Delivery Room Management

Delivery room management is an important part of caring for infants at risk for respiratory distress. The goal is to support the newborn’s transition from fetal to extrauterine life while recognizing signs of respiratory compromise as early as possible. This is especially important for premature infants, infants exposed to meconium-stained amniotic fluid, and infants with suspected congenital abnormalities such as congenital diaphragmatic hernia or congenital heart disease.

At birth, the newborn must clear fetal lung fluid, establish functional residual capacity, begin effective gas exchange, and reduce pulmonary vascular resistance.

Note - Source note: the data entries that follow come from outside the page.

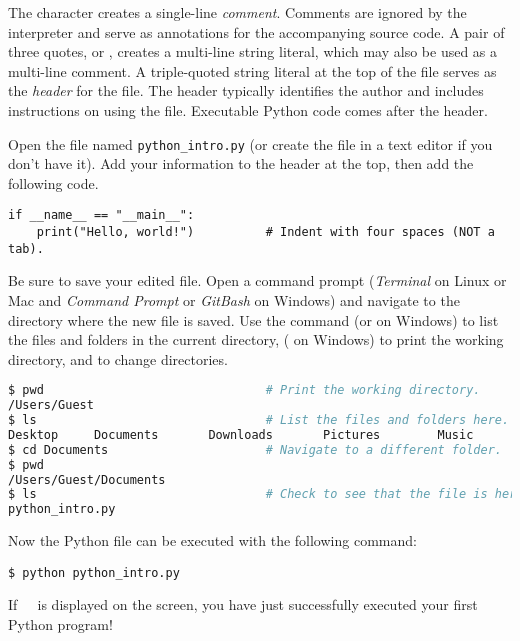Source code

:The \li{#} character creates a single-line \emph{comment}.
Comments are ignored by the interpreter and serve as annotations for the accompanying source code.
A pair of three quotes,  or , creates a multi-line string literal, which may also be used as a multi-line comment.
A triple-quoted string literal at the top of the file serves as the \emph{header} for the file.
The header typically identifies the author and includes instructions on using the file.
Executable Python code comes after the header.

\begin{problem} %
Open the file named \texttt{python\_intro.py} (or create the file in a text editor if you don't have it).
Add your information to the header at the top, then add the following code.

\begin{lstlisting}
if __name__ == "__main__":
    print("Hello, world!")          # Indent with four spaces (NOT a tab).
\end{lstlisting}

Be sure to save your edited file. Open a command prompt (\emph{Terminal} on Linux or Mac and \emph{Command Prompt} or \emph{GitBash} on Windows) and navigate to the directory where the new file is saved.
Use the command  (or  on Windows) to list the files and folders in the current directory,  ( on Windows) to print the working directory, and  to change directories.

\begin{lstlisting}[language=bash]
$ pwd                               # Print the working directory.
/Users/Guest
$ ls                                # List the files and folders here.
Desktop     Documents       Downloads       Pictures        Music
$ cd Documents                      # Navigate to a different folder.
$ pwd
/Users/Guest/Documents
$ ls                                # Check to see that the file is here.
python_intro.py
\end{lstlisting}

Now the Python file can be executed with the following command:

\begin{lstlisting}
$ python python_intro.py
\end{lstlisting}

If $\ $  $\ $ is displayed on the screen, you have just successfully executed your first Python program!
\label{prob:helloWorld}
\end{problem}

Clinicians assess the infant’s breathing effort, heart rate, color, tone, and response to stimulation. If the infant is breathing well with a stable heart rate, routine care may include warming, drying, positioning, clearing secretions only if needed, and continued observation.

If signs of respiratory distress are present, such as apnea, gasping, cyanosis, poor tone, bradycardia, or inadequate respiratory effort, intervention must begin quickly. Initial steps may include positioning the airway, providing gentle stimulation, and supporting ventilation. Positive-pressure ventilation may be required if the infant is apneic, gasping, or has a low heart rate despite initial measures. Oxygen should be titrated carefully based on the infant’s condition and oxygen saturation targets, especially in premature infants who are vulnerable to oxygen toxicity.

For premature infants at risk for respiratory distress syndrome, early respiratory support may include CPAP to help establish lung volume and prevent alveolar collapse. If respiratory distress is severe or persistent, endotracheal intubation and surfactant replacement therapy may be needed. The goal is to improve lung compliance and oxygenation while avoiding unnecessary high pressures that can contribute to barotrauma, volutrauma, and air leak syndromes.

In infants born through meconium-stained amniotic fluid, management focuses on assessing whether the infant is vigorous and supporting ventilation when needed. Routine aggressive suctioning is no longer emphasized for vigorous infants. If the infant is not breathing effectively, priority should be placed on establishing ventilation rather than delaying care for unnecessary suctioning.

Some conditions require special delivery room planning. For example, if congenital diaphragmatic hernia is suspected, bag-mask ventilation is generally avoided because air can enter the stomach and intestines, worsening lung compression. These infants often require early endotracheal intubation and gastric decompression with an orogastric or nasogastric tube.

Note: Respiratory therapists play an important role in delivery room management by assisting with airway positioning, oxygen delivery, CPAP, positive-pressure ventilation, intubation support, surfactant administration, and monitoring the infant’s response. Careful assessment and timely intervention can help stabilize the newborn, reduce complications, and improve outcomes during the first critical minutes of life.

Respiratory Care Priorities

The management of infant respiratory disorders depends on the underlying condition, but several priorities apply across many disorders.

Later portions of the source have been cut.